A premissa básica é que quem reduzir mais emissões do que precisa poderia negociar com aqueles que têm mais dificuldade para cumprir suas próprias metas. Mas há uma série de brechas e possibilidades que poderiam tornar a negociação inócua em termos de benefícios para minimizar as mudanças climáticas.

Um das questões previstas é como fazer essa contabilidade em relação às próprias metas de cada nação. Tomemos como exemplo um país que se comprometeu a reduzir 1 bilhão de toneladas de carbono. Aí ele quer comercializar um projeto de energia solar que economizou mais 200 mil toneladas. Tecnicamente, ele não poderia abater isso da própria meta, uma vez que ele vendeu esse crédito para outro país.

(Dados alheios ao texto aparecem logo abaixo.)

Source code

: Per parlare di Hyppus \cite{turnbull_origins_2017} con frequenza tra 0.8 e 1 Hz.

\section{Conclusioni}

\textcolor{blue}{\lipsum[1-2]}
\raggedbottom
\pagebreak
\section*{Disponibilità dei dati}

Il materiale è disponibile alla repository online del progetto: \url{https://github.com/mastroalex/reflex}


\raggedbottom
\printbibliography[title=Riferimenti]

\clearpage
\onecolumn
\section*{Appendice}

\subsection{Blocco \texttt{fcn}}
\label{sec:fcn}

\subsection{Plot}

Outro item em debate é o carregamento para o Acordo de Paris de créditos de carbono gerados no chamado Mecanismo de Desenvolvimento Limpo (MDL), do Protocolo de Kyoto, de 1997 - primeiro tratado que envolvia reduções de gases de efeito estufa no mundo. O Brasil, assim como os outros países em desenvolvimento, não tinha compromissos a cumprir em Kyoto. Quem tinha metas eram só os países desenvolvidos e, para ajudá-los, foi criado o MDL.

Como cortar emissões nos países ricos envolvia na época custos altos - desativar termelétricas a carvão e trocar por eólica ou solar, por exemplo - criaram o MDL para que os países ricos pudessem comprar créditos de redução de emissões de carbono em países em desenvolvimento - bem mais barato.

O Brasil inscreveu vários projetos de MDL, por exemplo de captação de metano em aterros sanitários para transformar em energia. Mas até hidrelétricas foram incluídas, como a de Jirau. Em dado momento, porém, os países ricos pararam de comprar esses créditos. E muitos deles nunca foram pagos. O ministro do Meio Ambiente, Ricardo Salles, calcula que poderia receber US$ 2,5 bilhões (cerca de R$ 10,3 bilhões). Cálculos bem menos otimistas dizem que todos os créditos gerados por vários países e que nunca foram pagos dariam no máximo US$ 400 milhões (R$ 1,6 bilhão).

Mas especialistas discordam que isso de fato seja algo devido. É um mercado de carbono que deu errado e, se isso for permitido agora, não trará ganho novo para o clima. Esse é um tema hoje defendido por Brasil e Índia.

Salles afirmou, no entanto, que o Brasil tem todo interesse em fechar um acordo.

"Sob qualquer aspecto, nós queremos um acordo. Somos transigentes em todos os aspectos. Viemos para fazer um acordo que seja bom para o Brasil. Queremos receber o maior volume em razão dos créditos que temos. É o grande objetivo."

Essa negociação, porém, não deve ser simples e muito provavelmente a COP vai se estender até sábado em Madri. Nos últimos dois dias praticamente não houve nenhum avanço nas negociações e ninguém nos corredores do centro de convenções acreditava até esta quinta de que um acordo seria alcançado ainda nesta sexta.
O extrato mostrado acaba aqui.